The thymus plays a critical role in the development and maturation of T-cells. Humans have a single thoracic thymus and presence of a second thymus is considered an anomaly. However, many vertebrates have multiple thymuses. The tammar wallaby has two thymuses: a thoracic thymus (typically found in all mammals) and a dominant cervical thymus.

At the time of data collection in 2011, no genome-wide research had been carried out into the possible functional differences between the two thymuses. The tammar wallaby transcriptome data set allows comparison of the gene expression in the thoracic and cervical thymic tissues.The researchers used pyrosequencing to compare the transcriptomes of a cervical and thoracic thymus from a single 178 day old tammar wallaby.

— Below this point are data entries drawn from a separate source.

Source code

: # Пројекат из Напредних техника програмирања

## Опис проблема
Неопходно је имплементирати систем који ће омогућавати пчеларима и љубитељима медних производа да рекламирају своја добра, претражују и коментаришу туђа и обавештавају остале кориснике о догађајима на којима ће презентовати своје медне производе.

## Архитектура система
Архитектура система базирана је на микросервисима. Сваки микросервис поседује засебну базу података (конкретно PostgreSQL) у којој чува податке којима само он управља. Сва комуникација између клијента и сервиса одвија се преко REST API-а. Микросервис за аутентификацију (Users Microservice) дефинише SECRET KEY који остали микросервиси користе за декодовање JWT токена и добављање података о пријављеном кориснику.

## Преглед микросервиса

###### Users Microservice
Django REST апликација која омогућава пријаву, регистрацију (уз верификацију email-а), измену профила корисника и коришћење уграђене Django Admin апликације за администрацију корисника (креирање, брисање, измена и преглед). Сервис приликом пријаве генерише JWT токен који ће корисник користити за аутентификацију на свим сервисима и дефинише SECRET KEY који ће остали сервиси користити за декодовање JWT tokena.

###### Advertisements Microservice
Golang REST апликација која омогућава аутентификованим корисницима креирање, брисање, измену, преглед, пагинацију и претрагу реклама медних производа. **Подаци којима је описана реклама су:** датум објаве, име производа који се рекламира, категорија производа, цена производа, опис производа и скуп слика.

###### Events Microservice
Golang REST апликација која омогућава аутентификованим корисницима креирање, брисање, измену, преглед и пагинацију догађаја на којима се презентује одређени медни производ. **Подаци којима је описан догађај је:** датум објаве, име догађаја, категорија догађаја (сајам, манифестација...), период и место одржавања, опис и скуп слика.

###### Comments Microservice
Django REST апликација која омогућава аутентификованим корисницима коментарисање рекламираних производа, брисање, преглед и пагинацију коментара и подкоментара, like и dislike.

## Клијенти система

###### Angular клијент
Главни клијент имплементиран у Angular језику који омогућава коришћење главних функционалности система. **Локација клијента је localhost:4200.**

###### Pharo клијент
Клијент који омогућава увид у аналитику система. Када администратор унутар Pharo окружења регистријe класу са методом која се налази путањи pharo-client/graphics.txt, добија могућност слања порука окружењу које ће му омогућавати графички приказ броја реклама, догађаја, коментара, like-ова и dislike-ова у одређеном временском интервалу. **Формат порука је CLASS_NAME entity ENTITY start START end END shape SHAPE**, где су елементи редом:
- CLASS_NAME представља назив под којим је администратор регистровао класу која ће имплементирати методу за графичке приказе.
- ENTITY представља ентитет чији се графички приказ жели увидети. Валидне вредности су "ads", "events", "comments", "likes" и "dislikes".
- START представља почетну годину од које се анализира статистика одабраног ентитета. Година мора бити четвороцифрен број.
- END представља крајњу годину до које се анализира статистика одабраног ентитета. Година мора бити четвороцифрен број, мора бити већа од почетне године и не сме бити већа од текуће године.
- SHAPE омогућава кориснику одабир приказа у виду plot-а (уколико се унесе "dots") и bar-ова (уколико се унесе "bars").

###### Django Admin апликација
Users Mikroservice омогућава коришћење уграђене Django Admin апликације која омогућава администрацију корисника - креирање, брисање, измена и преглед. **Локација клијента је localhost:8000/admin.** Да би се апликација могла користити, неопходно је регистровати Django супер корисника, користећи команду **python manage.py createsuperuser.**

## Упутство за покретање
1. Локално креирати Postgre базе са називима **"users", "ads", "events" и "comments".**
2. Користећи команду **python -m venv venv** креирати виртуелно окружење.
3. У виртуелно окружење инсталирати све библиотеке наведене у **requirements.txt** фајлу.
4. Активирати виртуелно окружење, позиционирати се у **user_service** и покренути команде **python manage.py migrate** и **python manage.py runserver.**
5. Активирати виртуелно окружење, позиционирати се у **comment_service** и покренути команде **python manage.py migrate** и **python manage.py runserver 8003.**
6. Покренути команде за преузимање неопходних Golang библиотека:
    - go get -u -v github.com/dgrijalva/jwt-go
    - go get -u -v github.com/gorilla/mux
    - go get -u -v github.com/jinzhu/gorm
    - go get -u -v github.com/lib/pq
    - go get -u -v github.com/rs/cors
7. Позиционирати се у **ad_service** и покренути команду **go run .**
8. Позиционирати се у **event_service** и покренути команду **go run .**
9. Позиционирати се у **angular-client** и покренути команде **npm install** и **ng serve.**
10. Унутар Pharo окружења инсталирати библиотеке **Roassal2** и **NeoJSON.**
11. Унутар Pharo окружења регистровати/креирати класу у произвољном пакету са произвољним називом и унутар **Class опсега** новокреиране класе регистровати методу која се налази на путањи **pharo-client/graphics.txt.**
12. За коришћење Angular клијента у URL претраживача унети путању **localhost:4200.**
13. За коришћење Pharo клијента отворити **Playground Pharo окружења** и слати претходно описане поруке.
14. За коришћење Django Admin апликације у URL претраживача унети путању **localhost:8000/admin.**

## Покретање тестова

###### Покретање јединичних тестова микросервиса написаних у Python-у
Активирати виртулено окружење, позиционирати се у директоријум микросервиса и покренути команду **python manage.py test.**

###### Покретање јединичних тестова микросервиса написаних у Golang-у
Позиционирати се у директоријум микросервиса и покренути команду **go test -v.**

RNA from cervical and thoracic thymic tissues from a 178-day-old tammar wallaby pouch young was extracted by Marylin B Renfree at the University of Melbourne.  The tissue was pyrosequenced by Richard A Gibbs (Baylor College of Medicine) using the Roche 454 platform. 758,062 reads with an average read length of 184 bases were generated. Data analysis was undertaken primarily by Emily SW Wong and Katherine Belov at the University of Sydney.  For a full list of contributors to the tammar wallaby transcriptomes dataset, please refer to the associated publication.

Delivery method

All datasets and supplementary information are available online. Checks on sequencing biases are provided as open data.  The check files are labelled file additional 1. and additional file 2. in the associated publication, available online via BioMedCentral: http://www.biomedcentral.com/1471-2164/12/420.  Annotated gene sequences and other related resources are available at http://bioinf.wehi.edu.au/tammar

Full datasets are stored in the NCBI Short Reads Archive (http://www.ncbi.nlm.nih.gov/sra), accession numbers SRX019250 and SRX019249.  A related paper providing access to a database of marsupial and monotreme gene sequences is available at http://www.biomedcentral.com/1471-2172/12/48 (data paper) and http://hp580.angis.org.au/tagbase/gutentag (direct access to the database).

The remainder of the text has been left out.